◆ WHAT THIS TASK INVOLVES ◆
Everything from the line containing "- Users can manage" through the last line of the material must be restated word for word, and only that.

◆ RECORDS PROVIDED ◆
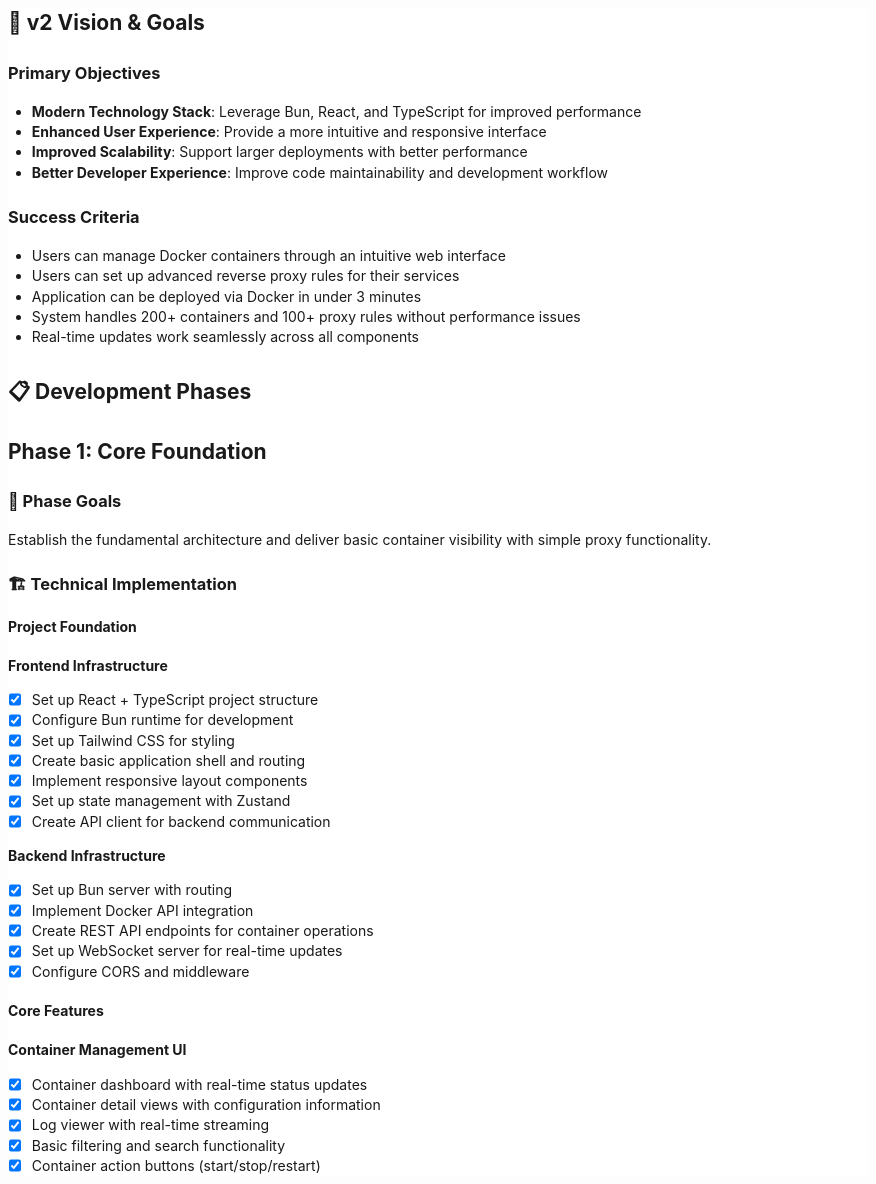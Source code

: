 ## 🎯 v2 Vision & Goals

### Primary Objectives
- **Modern Technology Stack**: Leverage Bun, React, and TypeScript for improved performance
- **Enhanced User Experience**: Provide a more intuitive and responsive interface
- **Improved Scalability**: Support larger deployments with better performance
- **Better Developer Experience**: Improve code maintainability and development workflow

### Success Criteria
- Users can manage Docker containers through an intuitive web interface
- Users can set up advanced reverse proxy rules for their services
- Application can be deployed via Docker in under 3 minutes
- System handles 200+ containers and 100+ proxy rules without performance issues
- Real-time updates work seamlessly across all components

## 📋 Development Phases

## Phase 1: Core Foundation

### 🎯 Phase Goals
Establish the fundamental architecture and deliver basic container visibility with simple proxy functionality.

### 🏗️ Technical Implementation

#### Project Foundation
**Frontend Infrastructure**
- [x] Set up React + TypeScript project structure
- [x] Configure Bun runtime for development
- [x] Set up Tailwind CSS for styling
- [x] Create basic application shell and routing
- [x] Implement responsive layout components
- [x] Set up state management with Zustand
- [x] Create API client for backend communication

**Backend Infrastructure**
- [x] Set up Bun server with routing
- [x] Implement Docker API integration
- [x] Create REST API endpoints for container operations
- [x] Set up WebSocket server for real-time updates
- [x] Configure CORS and middleware

#### Core Features
**Container Management UI**
- [x] Container dashboard with real-time status updates
- [x] Container detail views with configuration information
- [x] Log viewer with real-time streaming
- [x] Basic filtering and search functionality
- [x] Container action buttons (start/stop/restart)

◆ WORKED SOLUTION ◆
- Users can manage Docker containers through an intuitive web interface
- Users can set up advanced reverse proxy rules for their services
- Application can be deployed via Docker in under 3 minutes
- System handles 200+ containers and 100+ proxy rules without performance issues
- Real-time updates work seamlessly across all components

## 📋 Development Phases

## Phase 1: Core Foundation

### 🎯 Phase Goals
Establish the fundamental architecture and deliver basic container visibility with simple proxy functionality.

### 🏗️ Technical Implementation

#### Project Foundation
**Frontend Infrastructure**
- [x] Set up React + TypeScript project structure
- [x] Configure Bun runtime for development
- [x] Set up Tailwind CSS for styling
- [x] Create basic application shell and routing
- [x] Implement responsive layout components
- [x] Set up state management with Zustand
- [x] Create API client for backend communication

**Backend Infrastructure**
- [x] Set up Bun server with routing
- [x] Implement Docker API integration
- [x] Create REST API endpoints for container operations
- [x] Set up WebSocket server for real-time updates
- [x] Configure CORS and middleware

#### Core Features
**Container Management UI**
- [x] Container dashboard with real-time status updates
- [x] Container detail views with configuration information
- [x] Log viewer with real-time streaming
- [x] Basic filtering and search functionality
- [x] Container action buttons (start/stop/restart)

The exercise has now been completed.